The Fitch Group’s Indian arm in its report explained its forecast, “This likely decline in thermal capacity addition is attributed to the following factors: i) the decommissioning of nearly 2GW annually as the plants complete their useful life; and ii) the stress in nearly 85% of the private under-construction capacity, given the issues with regards to availability of funds, coal, power purchase agreements and evacuation; and iii) decline in fresh project starts (FPS) across the central, state and private sectors.”
The analysis of 4 fiscals years between FY 13-17 by the ratings agency showed excess capacity in the thermal power sector had increased to an average of 42 percent on account of a significant increase in capacity and lower-than-expected growth in power demand. The excess capacity touched a peak of 45 percent in 2015-16 and then declined subsequently to around 42 percent last fiscal.
“Power demand is likely to see healthy growth during the period between 2019-20 and 2023-24 and only a part of the incremental demand can be met by existing and upcoming renewable capacities. Considering the absence of any major alternatives to meet the growth in demand, the proportion of excess capacity in the thermal power sector would decline further during this 2019-20 and 2023-24,” the report said.
On the other hand, Central Electricity Authority in its latest assessment released last week said that Coal may account for half of India’s power generation in 2030 despite a boom in solar and wind energy projects.

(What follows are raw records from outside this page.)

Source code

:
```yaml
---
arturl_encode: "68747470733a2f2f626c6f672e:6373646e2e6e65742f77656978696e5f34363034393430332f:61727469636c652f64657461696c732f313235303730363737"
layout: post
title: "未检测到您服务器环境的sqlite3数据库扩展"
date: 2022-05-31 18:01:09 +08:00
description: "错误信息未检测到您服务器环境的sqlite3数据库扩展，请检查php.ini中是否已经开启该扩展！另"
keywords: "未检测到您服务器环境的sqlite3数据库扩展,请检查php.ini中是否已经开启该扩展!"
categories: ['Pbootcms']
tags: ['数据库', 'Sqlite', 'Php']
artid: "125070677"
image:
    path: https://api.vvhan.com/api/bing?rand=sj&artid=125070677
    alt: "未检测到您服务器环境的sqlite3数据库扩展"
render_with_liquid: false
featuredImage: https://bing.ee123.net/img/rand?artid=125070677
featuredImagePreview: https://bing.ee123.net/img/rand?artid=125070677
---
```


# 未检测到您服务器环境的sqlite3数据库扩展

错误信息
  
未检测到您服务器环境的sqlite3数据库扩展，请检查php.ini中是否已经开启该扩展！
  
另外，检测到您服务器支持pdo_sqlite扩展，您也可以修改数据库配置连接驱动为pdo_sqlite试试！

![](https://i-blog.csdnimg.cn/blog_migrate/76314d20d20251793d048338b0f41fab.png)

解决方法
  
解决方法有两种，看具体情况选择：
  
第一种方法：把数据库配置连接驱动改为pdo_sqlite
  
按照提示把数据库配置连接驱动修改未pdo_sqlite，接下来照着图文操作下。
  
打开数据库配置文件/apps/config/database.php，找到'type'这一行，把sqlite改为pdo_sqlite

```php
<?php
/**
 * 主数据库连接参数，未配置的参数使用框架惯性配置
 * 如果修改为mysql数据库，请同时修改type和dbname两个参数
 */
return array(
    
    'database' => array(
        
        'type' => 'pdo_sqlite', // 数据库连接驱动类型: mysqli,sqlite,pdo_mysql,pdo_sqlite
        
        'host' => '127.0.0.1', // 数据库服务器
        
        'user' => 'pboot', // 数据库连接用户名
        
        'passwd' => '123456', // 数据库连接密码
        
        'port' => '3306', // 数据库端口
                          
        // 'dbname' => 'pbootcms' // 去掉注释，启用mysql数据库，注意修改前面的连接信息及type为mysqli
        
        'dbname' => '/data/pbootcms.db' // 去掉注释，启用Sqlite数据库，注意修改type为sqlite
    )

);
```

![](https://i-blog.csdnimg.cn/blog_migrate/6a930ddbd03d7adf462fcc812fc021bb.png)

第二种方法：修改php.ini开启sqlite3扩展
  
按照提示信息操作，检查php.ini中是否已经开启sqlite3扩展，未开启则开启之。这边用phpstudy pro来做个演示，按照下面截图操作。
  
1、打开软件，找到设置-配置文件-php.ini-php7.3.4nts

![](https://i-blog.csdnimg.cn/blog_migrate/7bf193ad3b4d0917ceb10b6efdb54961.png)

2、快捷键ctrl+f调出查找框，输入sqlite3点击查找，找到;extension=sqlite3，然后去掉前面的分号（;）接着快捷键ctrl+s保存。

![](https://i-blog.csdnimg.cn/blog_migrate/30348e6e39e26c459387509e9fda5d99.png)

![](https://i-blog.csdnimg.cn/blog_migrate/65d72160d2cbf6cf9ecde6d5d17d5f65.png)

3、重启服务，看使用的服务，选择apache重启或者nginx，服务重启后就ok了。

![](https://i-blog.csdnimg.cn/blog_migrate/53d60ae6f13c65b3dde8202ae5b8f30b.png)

That will leave a big role for the most-polluting fuel in the nation’s future electricity mix. The CEA’s analysis shows that India may be able to exceed one of its 2015 Paris Agreement commitments – reaching 40% of installed capacity from non-fossil fuel sources. But the report also sees annual carbon emissions from the power sector rising about 12% from levels expected in 2022 to 1.154 billion tons. The report didn’t include an assessment of what that means for another key India goal – cutting emissions intensity of gross domestic product by as much as 35% from 2005 levels. According to this analysis by the country’s power-planning body, the nation has a large existing fleet of coal plants and that there’s a mismatch between peak periods of demand and output from renewables.

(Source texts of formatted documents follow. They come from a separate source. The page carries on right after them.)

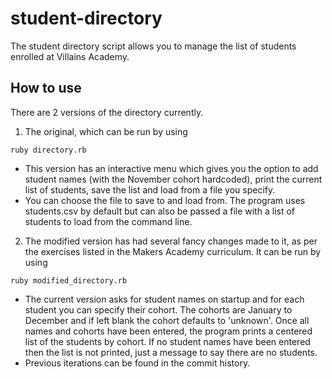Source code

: # student-directory #

The student directory script allows you to manage the list of students enrolled at Villains Academy.

## How to use ##

There are 2 versions of the directory currently.
1. The original, which can be run by using
```shell
ruby directory.rb
```
  * This version has an interactive menu which gives you the option to add student names (with the November cohort hardcoded), print the current list of students, save the list and load from a file you specify.
  * You can choose the file to save to and load from. The program uses students.csv by default but can also be passed a file with a list of students to load from the command line.

2. The modified version has had several fancy changes made to it, as per the exercises listed in the Makers Academy curriculum. It can be run by using
```shell
ruby modified_directory.rb
```
  * The current version asks for student names on startup and for each student you can specify their cohort. The cohorts are January to December and if left blank the cohort defaults to 'unknown'. Once all names and cohorts have been entered, the program prints a centered list of the students by cohort. If no student names have been entered then the list is not printed, just a message to say there are no students.
  * Previous iterations can be found in the commit history.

India’s installed coal-fired capacity is 194 GW, and out of this government, last year identified 34 “stressed” coal-based projects with a total capacity of over 40 GW. Non-fossil fuel power sources, led by solar and wind, are seen generating 48% of gross generation, more than double what it was at the end of last year, while accounting for 65% of installed capacity, according to the CEA report. India had 80 gigawatts of renewable capacity at the end of May and has set a goal to install 175 gigawatts by 2022.
According to CEA, while coal’s share in the capacity is likely to drop to one-third, it will account for 50% of electricity generated. It was about 72% of generation at the end of March, according to separate CEA data.